La demandante, Kaley G. M., ahora de 20 años pero menor al inicio del proceso, y su familia han logrado salir triunfantes. El caso de Kaley ha tenido un gran impacto, en parte, por la identificación que muchos padres han hecho con sus propios hijos. Comenzó a navegar por internet a los seis años, viendo videos en YouTube. A los nueve, ya tenía su propio iPhone y usaba Instagram; a los diez, TikTok (entonces llamado Musical.ly); y a los once, Snapchat. Pasaba hasta 16 horas diarias en esas aplicaciones. No podía estar sin su teléfono: si sus padres limitaban su uso, sufría ataques de pánico.

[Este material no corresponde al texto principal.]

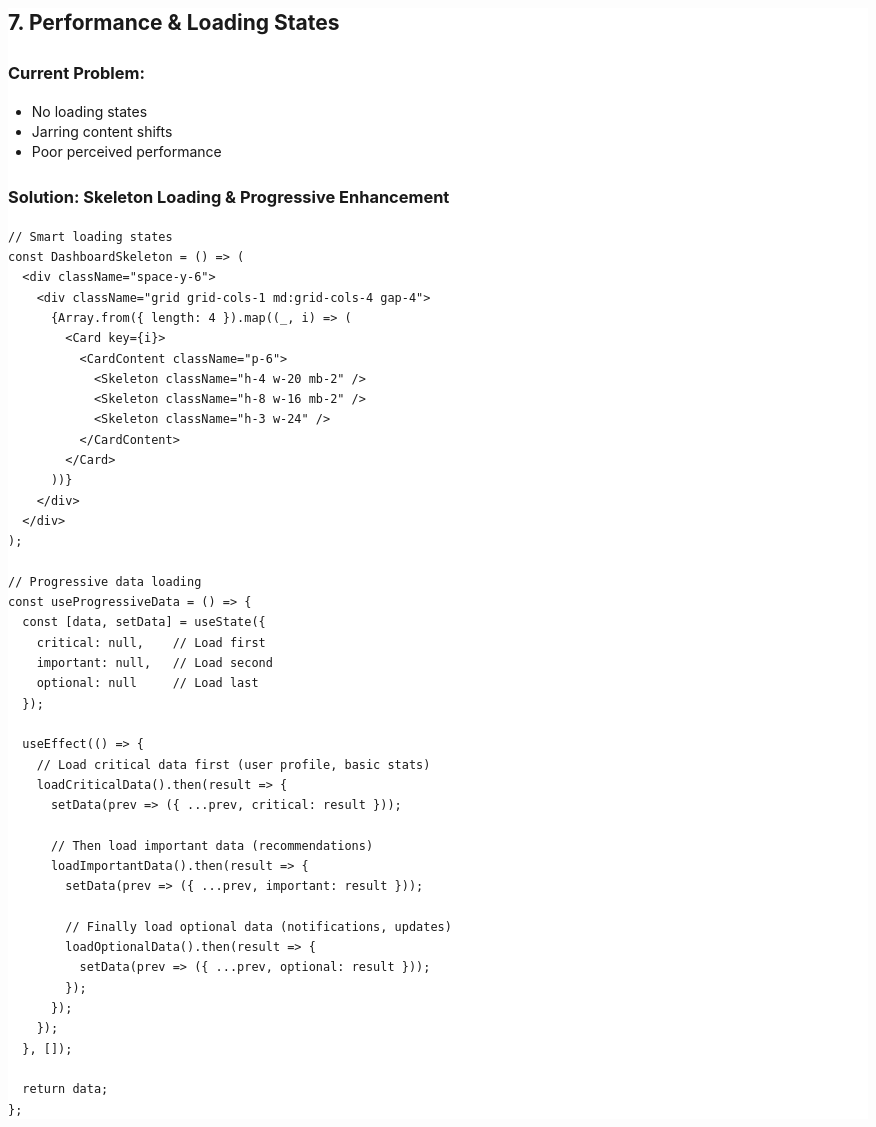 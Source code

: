## 7. Performance & Loading States

### Current Problem:
- No loading states
- Jarring content shifts
- Poor perceived performance

### Solution: Skeleton Loading & Progressive Enhancement
```tsx
// Smart loading states
const DashboardSkeleton = () => (
  <div className="space-y-6">
    <div className="grid grid-cols-1 md:grid-cols-4 gap-4">
      {Array.from({ length: 4 }).map((_, i) => (
        <Card key={i}>
          <CardContent className="p-6">
            <Skeleton className="h-4 w-20 mb-2" />
            <Skeleton className="h-8 w-16 mb-2" />
            <Skeleton className="h-3 w-24" />
          </CardContent>
        </Card>
      ))}
    </div>
  </div>
);

// Progressive data loading
const useProgressiveData = () => {
  const [data, setData] = useState({
    critical: null,    // Load first
    important: null,   // Load second
    optional: null     // Load last
  });

  useEffect(() => {
    // Load critical data first (user profile, basic stats)
    loadCriticalData().then(result => {
      setData(prev => ({ ...prev, critical: result }));
      
      // Then load important data (recommendations)
      loadImportantData().then(result => {
        setData(prev => ({ ...prev, important: result }));
        
        // Finally load optional data (notifications, updates)
        loadOptionalData().then(result => {
          setData(prev => ({ ...prev, optional: result }));
        });
      });
    });
  }, []);

  return data;
};
```
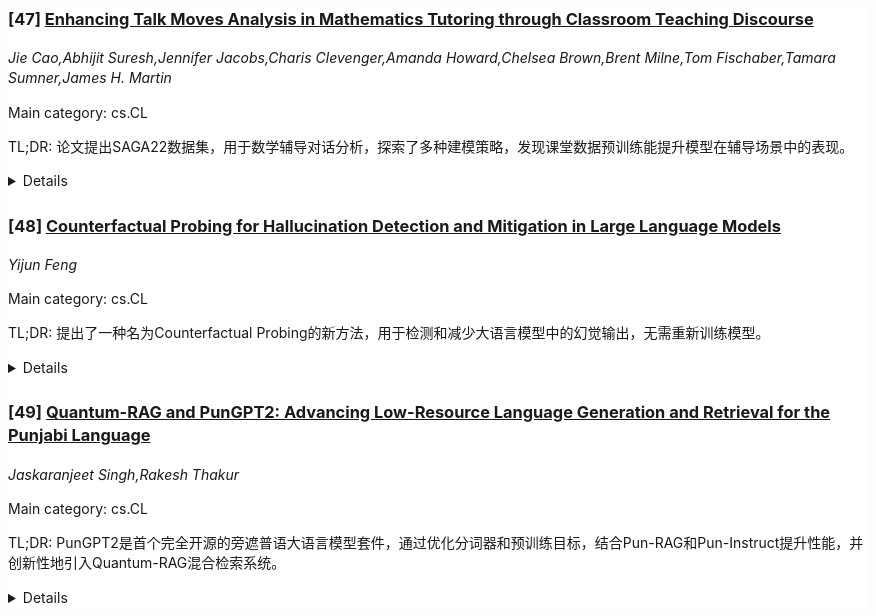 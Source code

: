 ### [47] [Enhancing Talk Moves Analysis in Mathematics Tutoring through Classroom Teaching Discourse](https://arxiv.org/abs/2412.13395)
*Jie Cao,Abhijit Suresh,Jennifer Jacobs,Charis Clevenger,Amanda Howard,Chelsea Brown,Brent Milne,Tom Fischaber,Tamara Sumner,James H. Martin*

Main category: cs.CL

TL;DR: 论文提出SAGA22数据集，用于数学辅导对话分析，探索了多种建模策略，发现课堂数据预训练能提升模型在辅导场景中的表现。


<details><summary>Details</summary></details>


### [48] [Counterfactual Probing for Hallucination Detection and Mitigation in Large Language Models](https://arxiv.org/abs/2508.01862)
*Yijun Feng*

Main category: cs.CL

TL;DR: 提出了一种名为Counterfactual Probing的新方法，用于检测和减少大语言模型中的幻觉输出，无需重新训练模型。


<details><summary>Details</summary></details>


### [49] [Quantum-RAG and PunGPT2: Advancing Low-Resource Language Generation and Retrieval for the Punjabi Language](https://arxiv.org/abs/2508.01918)
*Jaskaranjeet Singh,Rakesh Thakur*

Main category: cs.CL

TL;DR: PunGPT2是首个完全开源的旁遮普语大语言模型套件，通过优化分词器和预训练目标，结合Pun-RAG和Pun-Instruct提升性能，并创新性地引入Quantum-RAG混合检索系统。


<details>
  <summary>Details</summary>
Motivation: 低资源语言在NLP领域长期被忽视，作者旨在填补旁遮普语的技术空白。

Method: 训练PunGPT2模型，优化分词器，结合Pun-RAG和Pun-Instruct，并开发Quantum-RAG混合检索系统。

Result: 模型在困惑度、事实性和流畅性上显著优于多语言基线模型。

Conclusion: 该研究为低资源语言扩展LLM能力提供了可扩展、可复制的方案，并开创了量子感知检索在低资源NLP中的应用。

Abstract: Despite the rapid advancement of large language models (LLMs), low-resource
languages remain largely excluded from the NLP landscape. We present PunGPT2,
the first fully open-source suite of Punjabi large language models, trained
from scratch on a 35GB domain-diverse corpus encompassing literature, religious
texts, news, and social discourse. Unlike prior multilingual approaches,
PunGPT2 captures rich syntactic and morphological features unique to Punjabi
through a tokenizer optimised with byte pair encoding and linguistically
aligned pretraining objectives. To improve factual grounding and domain recall,
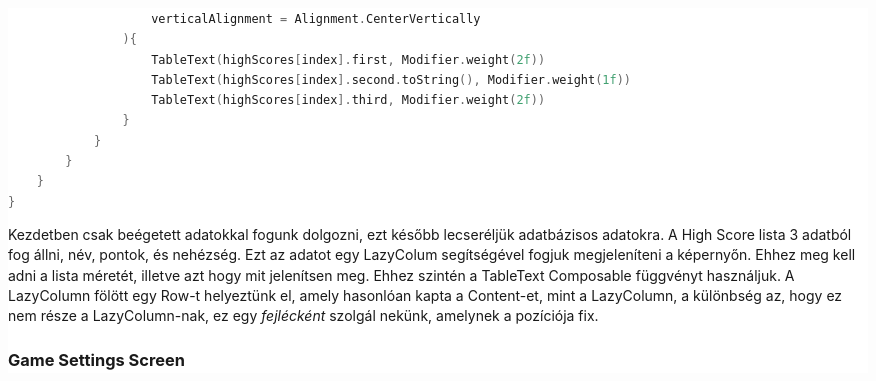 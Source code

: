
 ```kotlin
                    verticalAlignment = Alignment.CenterVertically
                ){
                    TableText(highScores[index].first, Modifier.weight(2f))
                    TableText(highScores[index].second.toString(), Modifier.weight(1f))
                    TableText(highScores[index].third, Modifier.weight(2f))
                }
            }
        }
    }
}

```
Kezdetben csak beégetett adatokkal fogunk dolgozni, ezt később lecseréljük adatbázisos adatokra. A High Score lista 3 adatból fog állni, név, pontok, és nehézség. Ezt az adatot egy LazyColum segítségével fogjuk megjeleníteni a képernyőn. Ehhez meg kell adni a lista méretét, illetve azt hogy mit jelenítsen meg. Ehhez szintén a TableText Composable függvényt használjuk. A LazyColumn fölött egy Row-t helyeztünk el, amely hasonlóan kapta a Content-et, mint a LazyColumn, a különbség az, hogy ez nem része a LazyColumn-nak, ez egy *fejlécként* szolgál nekünk, amelynek a pozíciója fix.

### Game Settings Screen
<p align="center">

“Creo que la adicción a las redes ha alterado el funcionamiento de su cerebro”, declaró la madre de Kaley durante el juicio. “No tiene memoria a largo plazo. No sabe vivir sin un teléfono. Es capaz de iniciar una pelea solo por tocar su móvil”. El abogado de la familia comparó la adicción con “una descarga química” que afecta al cerebro. Kaley ha lidiado con depresión, ansiedad y problemas de dismorfia corporal. Meta deberá indemnizarla con un 70% y YouTube con un 30%. Meta ha manifestado en un comunicado que respeta el fallo pero no está “de acuerdo con él”, y que están evaluando sus opciones legales.

Este caso es solo uno de los muchos que se juzgarán este año, en California y en el resto de EE.UU. En 2023, hasta 41 estados han presentado demandas contra Meta por “atrapar” a los menores a través de su diseño. Muchos de estos litigios —como el de Nuevo México, iniciado por el fiscal general Raúl Torrez— están en curso, todos coincidiendo en el tiempo. Aunque los resultados varían, por lo general las empresas tecnológicas están siendo consideradas responsables. Mientras que la sentencia de Nuevo México se ha destacado por su cuantiosa multa, la de California tiene más un enfoque ejemplar, buscando visibilizar que estas empresas pueden causar daños personales y establecer precedentes legales.

De hecho, Mark Zuckerberg tuvo que comparecer, siendo esta su primera declaración en un tribunal desde que fundó su compañía. El pasado 18 de febrero, el creador de Facebook enfatizó que los menores de 13 años no deberían acceder a Instagram y les atribuyó cierta responsabilidad: “Creo que hay un número significativo de personas que mienten sobre su edad para usar nuestros servicios”. Afirmó que su intención no era enriquecerse, dado que dona “casi todo a obras benéficas”, y su meta es “donar miles de millones a la investigación científica”. “Cuando mejor le vaya a Meta, más capacidad tendremos para investigar”.

Esta serie de juicios se ha comparado a los enfrentados por los fabricantes de tabaco a finales de los años noventa. En Nuevo México, un juez decidirá en mayo cómo debe actuar Meta a partir de ahora y si deben ofrecer y financiar programas públicos para reparar los daños causados. En California, un jurado de siete mujeres y cinco hombres tendrá que deliberar sobre el siguiente paso: si estas empresas tecnológicas, entre otras, han incurrido en delitos como fraude o malicia. Esto podría obligarlas a asumir daños punitivos y pagar cifras probablemente mucho más altas que los tres millones que deben indemnizar a Kaley G. M.